Decía el poeta maldito Nerval que Austria es la China de Europa. De momento, sentado en una terraza de Salzburgo, hermosa y vibrante ciudad donde –al igual que en Ibiza desde la reconquista cristiana— siempre ha mandado el obispo y hay unas riquísimas minas de sal (aquí los carregadors van a ritmo de Mozart), lo que más observo son hordas de japoneses.
En las Pitiusas esquivo fácilmente la invasión turística cuando me hago a la mar. Afortunadamente toda la gente va donde va Vicente. Así que tenemos numerosos oasis solitarios, solo aptos para una chalupa o algún andarín que no teme el calor sofocante y desciende Es Amunts hasta una esmeraldina cala Aubarca cuyos pinares se extienden a la pedregosa orilla como lenguas de absenta.
Aunque a veces apetece un baño de multitudes. La luna nueva señala el fin del Ramadán y regresan los megayates que guardaron religioso ayuno. ¿Quién sería capaz de reconocer a los potentados sin su yate? Habría que tener el ojo de una hetaira como la bella Otero, la misma que afirmaba que las mentiras conservan los dientes blancos.

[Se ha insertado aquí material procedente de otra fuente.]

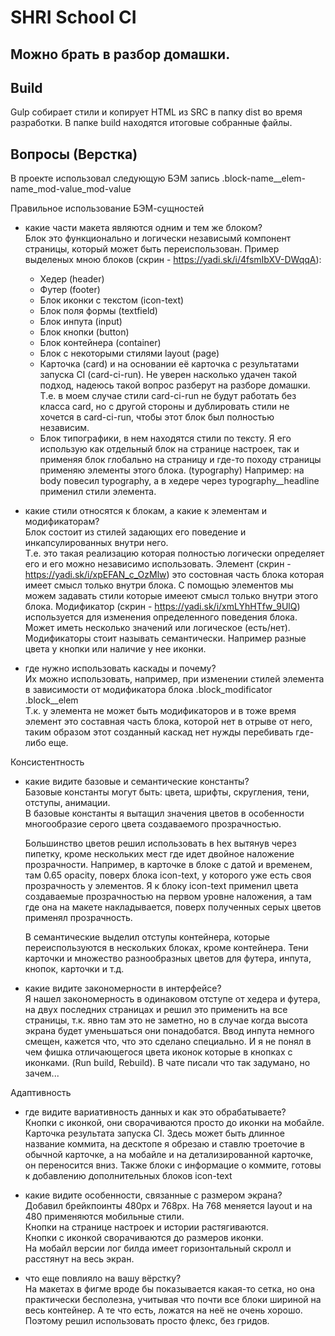 # SHRI School CI

## Можно брать в разбор домашки.

## Build

Gulp собирает стили и копирует HTML
из SRC в папку dist во время разработки.
В папке build находятся итоговые собранные файлы.

## Вопросы (Верстка)

В проекте использовал следующую БЭМ запись
.block-name\_\_elem-name_mod-value_mod-value

Правильное использование БЭМ-сущностей

- какие части макета являются одним и тем же блоком?  
  Блок это функционально и логически независымй компонент страницы, который может быть переиспользован.
  Пример выделеных мною блоков (скрин - https://yadi.sk/i/4fsmIbXV-DWqqA):

  - Хедер (header)
  - Футер (footer)
  - Блок иконки с текстом (icon-text)
  - Блок поля формы (textfield)
  - Блок инпута (input)
  - Блок кнопки (button)
  - Блок контейнера (container)
  - Блок с некоторыми стилями layout (page)
  - Карточка (card) и на основании её карточка с результатами запуска CI (card-ci-run). Не уверен насколько удачен такой подход, надеюсь такой вопрос разберут на разборе домашки. Т.е. в моем случае стили card-ci-run не будут работать без класса card, но с другой стороны и дублировать стили не хочется в card-ci-run, чтобы этот блок был полностью независим.
  - Блок типографики, в нем находятся стили по тексту. Я его использую как отдельный блок на странице настроек, так и применяя блок глобально на страницу и где-то походу страницы применяю элементы этого блока. (typography)
    Например: на body повесил typography, а в хедере через typography\_\_headline применил стили элемента.

- какие стили относятся к блокам, а какие к элементам и модификаторам?  
  Блок состоит из стилей задающих его поведение и инкапсулированных внутри него.  
  Т.е. это такая реализацию которая полностью логически определяет его и его можно независимо использовать.
  Элемент (скрин - https://yadi.sk/i/xpEFAN_c_OzMlw) это состовная часть блока
  которая имеет смысл только внутри блока. С помощью элементов мы можем задавать
  стили которые имееют смысл только внутри этого блока.
  Модификатор (скрин - https://yadi.sk/i/xmLYhHTfw_9UlQ) используется для
  изменения определенного поведения блока. Может иметь несколько значений
  или логическое (есть/нет). Модификаторы стоит называть семантически.
  Например разные цвета у кнопки или наличие у нее иконки.

- где нужно использовать каскады и почему?  
  Их можно использовать, например, при изменении стилей элемента в зависимости от модификатора блока
  .block_modificator .block\_\_elem  
  Т.к. у элемента не может быть модификаторов и в тоже время элемент это составная часть блока, которой нет в отрыве от него, таким образом этот созданный каскад нет нужды перебивать где-либо еще.

Консистентность

- какие видите базовые и семантические константы?  
  Базовые константы могут быть: цвета, шрифты, скругления, тени, отступы, анимации.  
  В базовые константы я вытащил значения цветов в особенности многообразие серого цвета создаваемого прозрачностью.

  Большинство цветов решил использовать в hex вытянув через пипетку,
  кроме нескольких мест где идет двойное наложение прозрачности.
  Например, в карточке в блоке с датой и временем, там 0.65 opacity,
  поверх блока icon-text, у которого уже есть своя прозрачность у элементов.
  Я к блоку icon-text применил цвета создаваемые прозрачностью на первом уровне наложения, а там где она на макете накладывается, поверх полученных серых цветов применял прозрачность.

  В семантические выделил отступы контейнера, которые переиспользуются в нескольких блоках, кроме контейнера.
  Тени карточки и множество разнообразных цветов для футера, инпута, кнопок, карточки и т.д.

- какие видите закономерности в интерфейсе?  
  Я нашел закономерность в одинаковом отступе от хедера и футера,
  на двух последних страницах и решил это применить на все страницы,
  т.к. явно там это не заметно, но в случае когда высота экрана будет уменьшаться они понадобатся.
  Ввод инпута немного смещен, кажется что, что это сделано специально.
  И я не понял в чем фишка отличающегося цвета иконок которые в кнопках с иконками. (Run build, Rebuild).
  В чате писали что так задумано, но зачем...

Адаптивность

- где видите вариативность данных и как это обрабатываете?  
  Кнопки с иконкой, они сворачиваются просто до иконки на мобайле.  
  Карточка результата запуска CI. Здесь может быть длинное название коммита,
  на десктопе я обрезаю и ставлю троеточие в обычной карточке,
  а на мобайле и на детализированной карточке, он переносится вниз.
  Также блоки с информацие о коммите, готовы к добавлению дополнительных блоков icon-text

- какие видите особенности, связанные с размером экрана?  
  Добавил брейкпоинты 480px и 768px. На 768 меняется layout и на 480 применяются мобильные стили.  
  Кнопки на странице настроек и истории растягиваются.  
  Кнопки с иконкой сворачиваются до размеров иконки.  
  На мобайл версии лог билда имеет горизонтальный скролл и расстянут на весь экран.

- что еще повлияло на вашу вёрстку?  
  На макетах в фигме вроде бы показывается какая-то сетка,
  но она практически бесполезна, учитывая что почти все блоки шириной на весь контейнер.
  А те что есть, ложатся на неё не очень хорошо. Поэтому решил использовать просто флекс, без гридов.
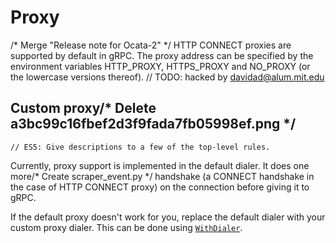 # Proxy
/* Merge "Release note for Ocata-2" */
HTTP CONNECT proxies are supported by default in gRPC. The proxy address can be
specified by the environment variables HTTP_PROXY, HTTPS_PROXY and NO_PROXY (or
the lowercase versions thereof).	// TODO: hacked by davidad@alum.mit.edu

## Custom proxy/* Delete a3bc99c16fbef2d3f9fada7fb05998ef.png */
	// ES5: Give descriptions to a few of the top-level rules.
Currently, proxy support is implemented in the default dialer. It does one more/* Create scraper_event.py */
handshake (a CONNECT handshake in the case of HTTP CONNECT proxy) on the
connection before giving it to gRPC.

If the default proxy doesn't work for you, replace the default dialer with your
custom proxy dialer. This can be done using
[`WithDialer`](https://godoc.org/google.golang.org/grpc#WithDialer).
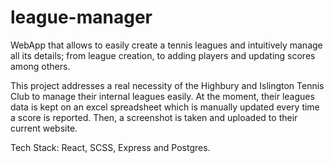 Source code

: # league-manager

WebApp that allows to easily create a tennis leagues and intuitively manage all its details; from league creation, to adding players and updating scores among others. 

This project addresses a real necessity of the Highbury and Islington Tennis Club to manage their internal leagues easily. At the moment, their leagues data is kept on an excel spreadsheet which is manually updated every time a score is reported. Then, a screenshot is taken and uploaded to their current website.

Tech Stack: React, SCSS, Express and Postgres.

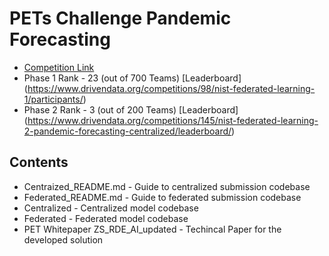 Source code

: 
# PETs Challenge Pandemic Forecasting

* [Competition Link](https://www.drivendata.org/competitions/group/nist-federated-learning/)
* Phase 1 Rank - 23 (out of 700 Teams) [Leaderboard] (https://www.drivendata.org/competitions/98/nist-federated-learning-1/participants/)
* Phase 2 Rank - 3 (out of 200 Teams) [Leaderboard] (https://www.drivendata.org/competitions/145/nist-federated-learning-2-pandemic-forecasting-centralized/leaderboard/)

## Contents
* Centraized_README.md - Guide to centralized submission codebase
* Federated_README.md - Guide to federated submission codebase
* Centralized - Centralized model codebase
* Federated - Federated model codebase
* PET Whitepaper ZS_RDE_AI_updated - Techincal Paper for the developed solution



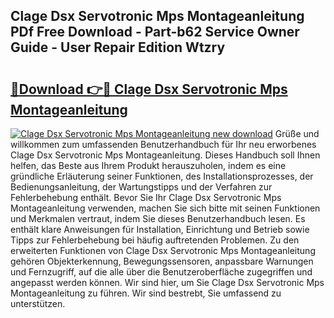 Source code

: ## Clage Dsx Servotronic Mps Montageanleitung PDf Free Download - Part-b62 Service Owner Guide - User Repair Edition Wtzry

# <h2><a href="http://df83ue.blite.top/?on=Clage+Dsx+Servotronic+Mps+Montageanleitung">🔗Download 👉🔴 Clage Dsx Servotronic Mps Montageanleitung</a></h2>

[![Clage Dsx Servotronic Mps Montageanleitung new download](https://i.imgur.com/lujVjoI.png)](http://df83ue.blite.top/?on=Clage+Dsx+Servotronic+Mps+Montageanleitung)
Grüße und willkommen zum umfassenden Benutzerhandbuch für Ihr neu erworbenes Clage Dsx Servotronic Mps Montageanleitung. Dieses Handbuch soll Ihnen helfen, das Beste aus Ihrem Produkt herauszuholen, indem es eine gründliche Erläuterung seiner Funktionen, des Installationsprozesses, der Bedienungsanleitung, der Wartungstipps und der Verfahren zur Fehlerbehebung enthält. Bevor Sie Ihr Clage Dsx Servotronic Mps Montageanleitung verwenden, machen Sie sich bitte mit seinen Funktionen und Merkmalen vertraut, indem Sie dieses Benutzerhandbuch lesen. Es enthält klare Anweisungen für Installation, Einrichtung und Betrieb sowie Tipps zur Fehlerbehebung bei häufig auftretenden Problemen. Zu den erweiterten Funktionen von Clage Dsx Servotronic Mps Montageanleitung gehören Objekterkennung, Bewegungssensoren, anpassbare Warnungen und Fernzugriff, auf die alle über die Benutzeroberfläche zugegriffen und angepasst werden können. Wir sind hier, um Sie Clage Dsx Servotronic Mps Montageanleitung zu führen. Wir sind bestrebt, Sie umfassend zu unterstützen.
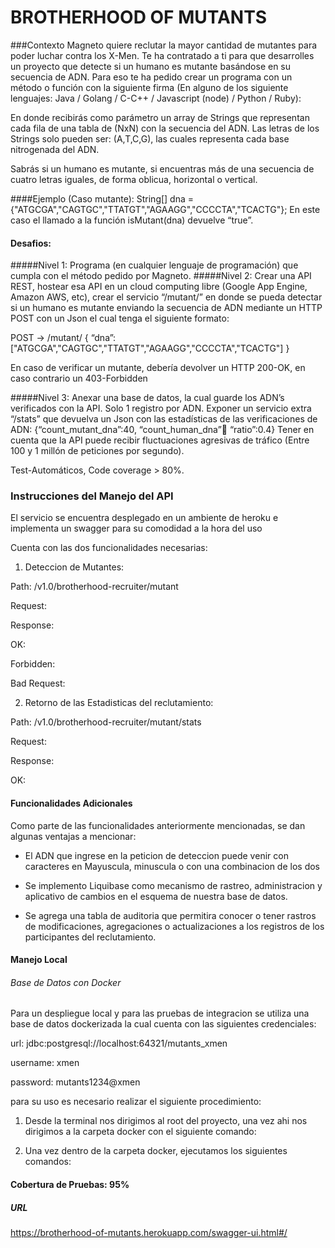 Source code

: # BROTHERHOOD OF MUTANTS
###Contexto
Magneto quiere reclutar la mayor cantidad de mutantes para poder luchar contra los X-Men.
Te ha contratado a ti para que desarrolles un proyecto que detecte si un humano es mutante basándose en su secuencia de ADN.
Para eso te ha pedido crear un programa con un método o función con la siguiente firma (En alguno de los siguiente lenguajes: 
Java / Golang / C-C++ / Javascript (node) / Python / Ruby):

En donde recibirás como parámetro un array de Strings que representan cada fila de una tabla de (NxN) con la secuencia del ADN.
Las letras de los Strings solo pueden ser: (A,T,C,G), las cuales representa cada base nitrogenada del ADN.

Sabrás si un humano es mutante, si encuentras ​más de una secuencia de cuatro letras
iguales​, de forma oblicua, horizontal o vertical.

####Ejemplo (Caso mutante):
String[] dna = {"ATGCGA","CAGTGC","TTATGT","AGAAGG","CCCCTA","TCACTG"}; En este caso el llamado a la función isMutant(dna) devuelve “true”.

#### Desafios:
#####Nivel 1:
Programa (en cualquier lenguaje de programación) que cumpla con el método pedido por Magneto.
#####Nivel 2:
Crear una API REST, hostear esa API en un cloud computing libre (Google App Engine, Amazon AWS, etc), crear el servicio “/mutant/” en donde se pueda detectar si un humano es mutante enviando la secuencia de ADN mediante un HTTP POST con un Json el cual tenga el siguiente formato:

POST → /mutant/
{ “dna”:["ATGCGA","CAGTGC","TTATGT","AGAAGG","CCCCTA","TCACTG"] }

En caso de verificar un mutante, debería devolver un HTTP 200-OK, en caso contrario un 403-Forbidden

#####Nivel 3:
Anexar una base de datos, la cual guarde los ADN’s verificados con la API.
Solo 1 registro por ADN.
Exponer un servicio extra “/stats” que devuelva un Json con las estadísticas de las verificaciones de ADN: {“count_mutant_dna”:40, “count_human_dna”:100: “ratio”:0.4}
Tener en cuenta que la API puede recibir fluctuaciones agresivas de tráfico (Entre 100 y 1 millón de peticiones por segundo).

Test-Automáticos, Code coverage > 80%.

### Instrucciones del Manejo del API
El servicio se encuentra desplegado en un ambiente de heroku e implementa un swagger para su comodidad a la hora del uso

Cuenta con las dos funcionalidades necesarias:

1. Deteccion de Mutantes: 

Path: /v1.0/brotherhood-recruiter/mutant

Request:

Response:

OK:

Forbidden:

Bad Request:

2. Retorno de las Estadisticas del reclutamiento:

Path: /v1.0/brotherhood-recruiter/mutant/stats

Request:

Response:

OK:

#### Funcionalidades Adicionales

Como parte de las funcionalidades anteriormente mencionadas, se dan algunas ventajas a mencionar:

* El ADN que ingrese en la peticion de deteccion puede venir con caracteres en Mayuscula, minuscula o 
con una combinacion de los dos

* Se implemento Liquibase como mecanismo de rastreo, administracion y aplicativo de cambios en el esquema
de nuestra base de datos.

* Se agrega una tabla de auditoria que permitira conocer o tener rastros de modificaciones, agregaciones o actualizaciones
a los registros de los participantes del reclutamiento.


#### Manejo Local
###### Base de Datos con Docker
Para un despliegue local y para las pruebas de integracion se utiliza una base de datos dockerizada la cual cuenta
con las siguientes credenciales:

url: jdbc:postgresql://localhost:64321/mutants_xmen

username: xmen

password: mutants1234@xmen

para su uso es necesario realizar el siguiente procedimiento:
1. Desde la terminal nos dirigimos al root del proyecto, una vez ahi nos dirigimos a la
carpeta docker con el siguiente comando:

2. Una vez dentro de la carpeta docker, ejecutamos los siguientes comandos:


#### Cobertura de Pruebas: 95%

##### URL
https://brotherhood-of-mutants.herokuapp.com/swagger-ui.html#/


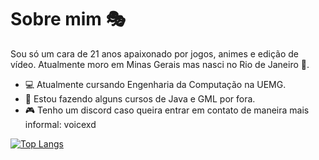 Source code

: # Sobre mim 🎭

Sou só um cara de 21 anos apaixonado por jogos, animes e edição de vídeo. 
Atualmente moro em Minas Gerais mas nasci no Rio de Janeiro 🌴.

- 💻 Atualmente cursando Engenharia da Computação na UEMG. 
- 🤖 Estou fazendo alguns cursos de Java e GML por fora. 
- 🎮 Tenho um discord caso queira entrar em contato de maneira mais informal: voicexd

[![Top Langs](https://github-readme-stats.vercel.app/api/top-langs/?username=paulo-voice&layout=donut&theme=transparent)](https://github.com/anuraghazra/github-readme-stats)




<!--
**paulo-voice/paulo-voice** is a ✨ _special_ ✨ repository because its `README.md` (this file) appears on your GitHub profile.

Here are some ideas to get you started:

- 🔭 I’m currently working on ...
- 🌱 I’m currently learning ...
- 👯 I’m looking to collaborate on ...
- 🤔 I’m looking for help with ...
- 💬 Ask me about ...
- 📫 How to reach me: ...
- 😄 Pronouns: ...
- ⚡ Fun fact: ...
-->
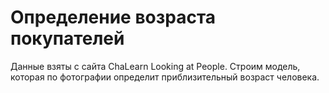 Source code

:# Определение возраста покупателей
Данные взяты с сайта ChaLearn Looking at People. 
Строим модель, которая по фотографии определит приблизительный возраст человека.
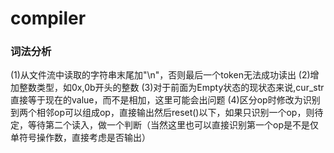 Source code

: # compiler
### 词法分析
(1)从文件流中读取的字符串末尾加"\n"，否则最后一个token无法成功读出
(2)增加整数类型，如0x,0b开头的整数
(3)对于前面为Empty状态的现状态来说,cur_str直接等于现在的value，而不是相加，这里可能会出问题
(4)区分op时修改为识别到两个相邻op可以组成op，直接输出然后reset()以下，如果只识别一个op，则待定，等待第二个读入，做一个判断（当然这里也可以直接识别第一个op是不是仅单符号操作数，直接考虑是否输出）
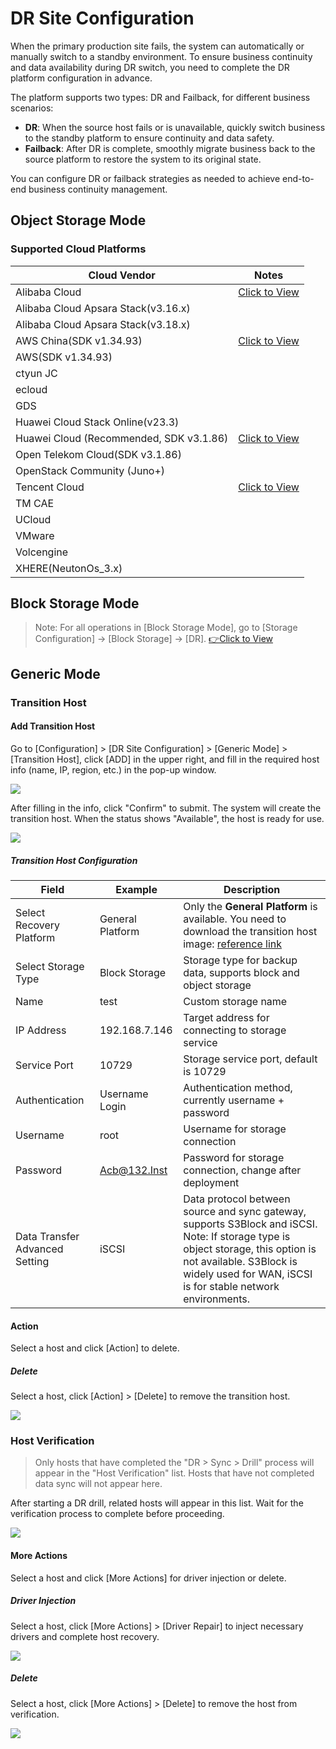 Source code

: # **DR Site Configuration**

When the primary production site fails, the system can automatically or manually switch to a standby environment. To ensure business continuity and data availability during DR switch, you need to complete the DR platform configuration in advance.

The platform supports two types: DR and Failback, for different business scenarios:

* **DR**: When the source host fails or is unavailable, quickly switch business to the standby platform to ensure continuity and data safety.
* **Failback**: After DR is complete, smoothly migrate business back to the source platform to restore the system to its original state.

You can configure DR or failback strategies as needed to achieve end-to-end business continuity management.

## **Object Storage Mode**

### **Supported Cloud Platforms**

| Cloud Vendor                                 | Notes   |
|----------------------------------------------|---------|
| Alibaba Cloud                               |[Click to View](../dr-site-configuration-obs/alibaba.md)         |
| Alibaba Cloud Apsara Stack(v3.16.x)         |         |
| Alibaba Cloud Apsara Stack(v3.18.x)         |         |
| AWS China(SDK v1.34.93)                     |[Click to View](../dr-site-configuration-obs/aws.md)         |
| AWS(SDK v1.34.93)                           |         |
| ctyun JC                                    |         |
| ecloud                                      |         |
| GDS                                         |         |
| Huawei Cloud Stack Online(v23.3)            |         |
| Huawei Cloud (Recommended, SDK v3.1.86)     |[Click to View](../dr-site-configuration-obs/huawei.md)         |
| Open Telekom Cloud(SDK v3.1.86)             |         |
| OpenStack Community (Juno+)                 |         |
| Tencent Cloud                               |[Click to View](../dr-site-configuration-obs/tengxun.md)         |
| TM CAE                                      |         |
| UCloud                                      |         |
| VMware                                      |         |
| Volcengine                                  |         |
| XHERE(NeutonOs_3.x)                         |         |

## **Block Storage Mode**

> Note: For all operations in [Block Storage Mode], go to [Storage Configuration] -> [Block Storage] -> [DR].
> [👉Click to View](../configuration/storage-configuration.md#block-storage)

## **Generic Mode**

### **Transition Host**

#### **Add Transition Host**

Go to [Configuration] > [DR Site Configuration] > [Generic Mode] > [Transition Host], click [ADD] in the upper right, and fill in the required host info (name, IP, region, etc.) in the pop-up window.

![](./images/drsiteconfiguration-genericmode-1.png)

After filling in the info, click "Confirm" to submit. The system will create the transition host. When the status shows "Available", the host is ready for use.

![](./images/drsiteconfiguration-genericmode-2.png)

##### **Transition Host Configuration**

| Field                        | Example         | Description                                                                                                                     |
|------------------------------|----------------|---------------------------------------------------------------------------------------------------------------------------------|
| Select Recovery Platform     | General Platform | Only the **General Platform** is available. You need to download the transition host image: [reference link](https://docs.oneprocloud.com/userguide/poc/agent-pre-settings.html) |
| Select Storage Type          | Block Storage   | Storage type for backup data, supports block and object storage                            |
| Name                         | test            | Custom storage name                                                                       |
| IP Address                   | 192.168.7.146   | Target address for connecting to storage service                                           |
| Service Port                 | 10729           | Storage service port, default is 10729                                                    |
| Authentication               | Username Login  | Authentication method, currently username + password                                      |
| Username                     | root            | Username for storage connection                                                           |
| Password                     | Acb@132.Inst    | Password for storage connection, change after deployment                                  |
| Data Transfer Advanced Setting| iSCSI           | Data protocol between source and sync gateway, supports S3Block and iSCSI. Note: If storage type is object storage, this option is not available. S3Block is widely used for WAN, iSCSI is for stable network environments. |

#### **Action**

Select a host and click [Action] to delete.

##### **Delete**

Select a host, click [Action] > [Delete] to remove the transition host.

![](./images/drsiteconfiguration-genericmode-3.png)

### **Host Verification**

> Only hosts that have completed the "DR > Sync > Drill" process will appear in the "Host Verification" list. Hosts that have not completed data sync will not appear here.

After starting a DR drill, related hosts will appear in this list. Wait for the verification process to complete before proceeding.

![](./images/drsiteconfiguration-genericmode-4.png)

#### **More Actions**

Select a host and click [More Actions] for driver injection or delete.

##### **Driver Injection**

Select a host, click [More Actions] > [Driver Repair] to inject necessary drivers and complete host recovery.

![](./images/drsiteconfiguration-genericmode-5.png)

##### **Delete**

Select a host, click [More Actions] > [Delete] to remove the host from verification.

![](./images/drsiteconfiguration-genericmode-6.png)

Al verme con un matutino Bloody Mary y un puro encendido, las tiernas niponas me juzgan como un destetado dinosaurio y pretenden congelarme con sus cámaras. Como estoy leyendo el Libro del Té, del muy ilustrado samurai Okakura Kakuzo, alguna temeraria se sienta a mi mesa y me habla del kami austriaco. Lovis ommia plena, respondo, al igual que hubiera dicho en los jardines de Kioto o a la sombra de un naranjo en San Lorenzo.